Input material:
^^^^
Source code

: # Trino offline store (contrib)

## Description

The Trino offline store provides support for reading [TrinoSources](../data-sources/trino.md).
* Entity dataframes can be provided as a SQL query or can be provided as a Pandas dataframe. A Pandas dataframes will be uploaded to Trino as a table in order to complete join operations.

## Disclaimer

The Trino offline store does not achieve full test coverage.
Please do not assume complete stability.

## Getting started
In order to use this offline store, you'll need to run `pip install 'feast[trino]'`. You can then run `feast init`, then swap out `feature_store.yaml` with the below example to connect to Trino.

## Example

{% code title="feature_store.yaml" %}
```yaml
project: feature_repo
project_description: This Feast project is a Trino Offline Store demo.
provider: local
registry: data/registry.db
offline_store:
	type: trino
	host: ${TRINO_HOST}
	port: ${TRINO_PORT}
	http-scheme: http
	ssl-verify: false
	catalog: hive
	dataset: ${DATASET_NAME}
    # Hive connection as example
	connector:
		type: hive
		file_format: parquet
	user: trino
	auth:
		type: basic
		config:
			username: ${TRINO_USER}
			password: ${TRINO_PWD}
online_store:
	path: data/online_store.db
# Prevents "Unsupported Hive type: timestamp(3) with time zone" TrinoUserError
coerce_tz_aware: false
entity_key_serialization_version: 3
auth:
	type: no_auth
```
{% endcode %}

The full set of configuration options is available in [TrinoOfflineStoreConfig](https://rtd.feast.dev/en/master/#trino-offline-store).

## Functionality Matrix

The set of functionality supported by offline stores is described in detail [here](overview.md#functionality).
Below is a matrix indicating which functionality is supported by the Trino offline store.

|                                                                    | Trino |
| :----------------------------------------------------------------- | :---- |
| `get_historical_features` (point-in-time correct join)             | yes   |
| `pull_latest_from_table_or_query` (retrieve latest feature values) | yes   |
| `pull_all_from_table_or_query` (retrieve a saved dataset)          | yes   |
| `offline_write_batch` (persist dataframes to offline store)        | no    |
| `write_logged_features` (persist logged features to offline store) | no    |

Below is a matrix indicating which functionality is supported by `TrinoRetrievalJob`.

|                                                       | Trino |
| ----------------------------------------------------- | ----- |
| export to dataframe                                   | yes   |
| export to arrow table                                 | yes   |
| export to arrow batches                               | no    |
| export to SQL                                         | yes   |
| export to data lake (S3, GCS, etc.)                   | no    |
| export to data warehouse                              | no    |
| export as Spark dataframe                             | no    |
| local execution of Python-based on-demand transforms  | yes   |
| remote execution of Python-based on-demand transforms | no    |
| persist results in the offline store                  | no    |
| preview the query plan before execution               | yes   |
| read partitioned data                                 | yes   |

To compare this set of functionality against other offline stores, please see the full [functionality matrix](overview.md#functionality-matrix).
^^^^
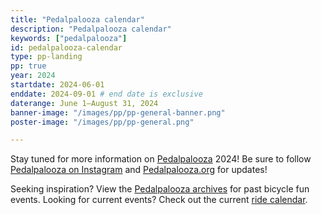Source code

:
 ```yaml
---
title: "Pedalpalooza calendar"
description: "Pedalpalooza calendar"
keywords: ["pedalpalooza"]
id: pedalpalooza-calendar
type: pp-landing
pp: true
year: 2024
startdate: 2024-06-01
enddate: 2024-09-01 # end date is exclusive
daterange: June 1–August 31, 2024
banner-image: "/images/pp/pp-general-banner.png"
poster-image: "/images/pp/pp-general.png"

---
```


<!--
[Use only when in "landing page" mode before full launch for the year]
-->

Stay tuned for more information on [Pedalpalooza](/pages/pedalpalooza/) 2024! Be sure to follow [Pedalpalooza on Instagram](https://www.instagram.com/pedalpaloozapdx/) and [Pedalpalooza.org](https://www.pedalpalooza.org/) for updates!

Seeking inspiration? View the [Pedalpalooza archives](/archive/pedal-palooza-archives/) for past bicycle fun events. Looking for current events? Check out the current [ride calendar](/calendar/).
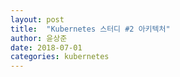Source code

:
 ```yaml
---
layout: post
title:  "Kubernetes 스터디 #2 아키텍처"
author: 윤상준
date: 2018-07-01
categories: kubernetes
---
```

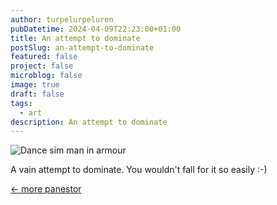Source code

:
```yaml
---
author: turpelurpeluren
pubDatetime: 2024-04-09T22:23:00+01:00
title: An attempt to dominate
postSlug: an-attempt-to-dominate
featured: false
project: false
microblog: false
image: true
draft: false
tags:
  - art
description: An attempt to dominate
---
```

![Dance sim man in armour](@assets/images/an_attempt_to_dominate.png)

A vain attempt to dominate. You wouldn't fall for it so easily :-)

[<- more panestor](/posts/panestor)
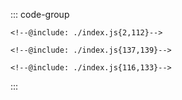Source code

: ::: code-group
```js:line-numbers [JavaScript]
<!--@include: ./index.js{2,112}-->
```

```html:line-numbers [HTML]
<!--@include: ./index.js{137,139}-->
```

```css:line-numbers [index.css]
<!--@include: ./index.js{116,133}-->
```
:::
^^^^
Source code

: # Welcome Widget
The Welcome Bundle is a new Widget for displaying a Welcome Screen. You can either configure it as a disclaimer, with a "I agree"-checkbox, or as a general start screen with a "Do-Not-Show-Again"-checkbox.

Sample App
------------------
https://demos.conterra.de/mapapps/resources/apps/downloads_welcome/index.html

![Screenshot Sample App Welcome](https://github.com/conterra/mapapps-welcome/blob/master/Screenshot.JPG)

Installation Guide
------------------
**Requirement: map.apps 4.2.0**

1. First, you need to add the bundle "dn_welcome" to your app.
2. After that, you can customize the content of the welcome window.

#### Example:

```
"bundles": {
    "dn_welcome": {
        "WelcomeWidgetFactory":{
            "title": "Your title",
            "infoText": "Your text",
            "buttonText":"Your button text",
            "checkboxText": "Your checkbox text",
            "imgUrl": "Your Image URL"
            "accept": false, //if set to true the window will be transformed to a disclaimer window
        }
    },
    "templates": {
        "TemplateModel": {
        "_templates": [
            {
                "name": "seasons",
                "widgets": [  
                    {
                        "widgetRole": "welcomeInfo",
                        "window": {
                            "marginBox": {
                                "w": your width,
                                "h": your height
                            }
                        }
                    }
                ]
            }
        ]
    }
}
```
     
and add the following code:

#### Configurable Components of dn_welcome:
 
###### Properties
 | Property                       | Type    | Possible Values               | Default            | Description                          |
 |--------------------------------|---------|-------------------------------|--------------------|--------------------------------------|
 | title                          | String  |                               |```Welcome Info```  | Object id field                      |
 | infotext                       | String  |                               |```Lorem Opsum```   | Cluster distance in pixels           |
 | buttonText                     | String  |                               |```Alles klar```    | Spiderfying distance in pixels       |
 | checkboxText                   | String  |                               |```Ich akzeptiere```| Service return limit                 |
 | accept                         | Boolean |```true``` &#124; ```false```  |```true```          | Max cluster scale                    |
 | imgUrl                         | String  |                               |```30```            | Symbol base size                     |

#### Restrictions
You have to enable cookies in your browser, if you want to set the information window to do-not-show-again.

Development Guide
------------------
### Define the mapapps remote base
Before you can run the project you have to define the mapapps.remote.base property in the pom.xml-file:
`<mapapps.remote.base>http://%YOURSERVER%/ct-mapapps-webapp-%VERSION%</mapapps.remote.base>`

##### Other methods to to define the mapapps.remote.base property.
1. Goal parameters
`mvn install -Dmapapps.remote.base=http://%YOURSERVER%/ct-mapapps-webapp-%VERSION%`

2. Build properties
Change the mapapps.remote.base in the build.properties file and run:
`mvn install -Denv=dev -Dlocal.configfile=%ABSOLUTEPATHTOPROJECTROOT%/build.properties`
^^^^
Please output the lines of the listing above that fall in the stretch from the one with "#### Configurable Components" through the one with "##### Other methods", exactly and only those.

Result of this exercise:
#### Configurable Components of dn_welcome:
 
###### Properties
 | Property                       | Type    | Possible Values               | Default            | Description                          |
 |--------------------------------|---------|-------------------------------|--------------------|--------------------------------------|
 | title                          | String  |                               |```Welcome Info```  | Object id field                      |
 | infotext                       | String  |                               |```Lorem Opsum```   | Cluster distance in pixels           |
 | buttonText                     | String  |                               |```Alles klar```    | Spiderfying distance in pixels       |
 | checkboxText                   | String  |                               |```Ich akzeptiere```| Service return limit                 |
 | accept                         | Boolean |```true``` &#124; ```false```  |```true```          | Max cluster scale                    |
 | imgUrl                         | String  |                               |```30```            | Symbol base size                     |

#### Restrictions
You have to enable cookies in your browser, if you want to set the information window to do-not-show-again.

Development Guide
------------------
### Define the mapapps remote base
Before you can run the project you have to define the mapapps.remote.base property in the pom.xml-file:
`<mapapps.remote.base>http://%YOURSERVER%/ct-mapapps-webapp-%VERSION%</mapapps.remote.base>`

##### Other methods to to define the mapapps.remote.base property.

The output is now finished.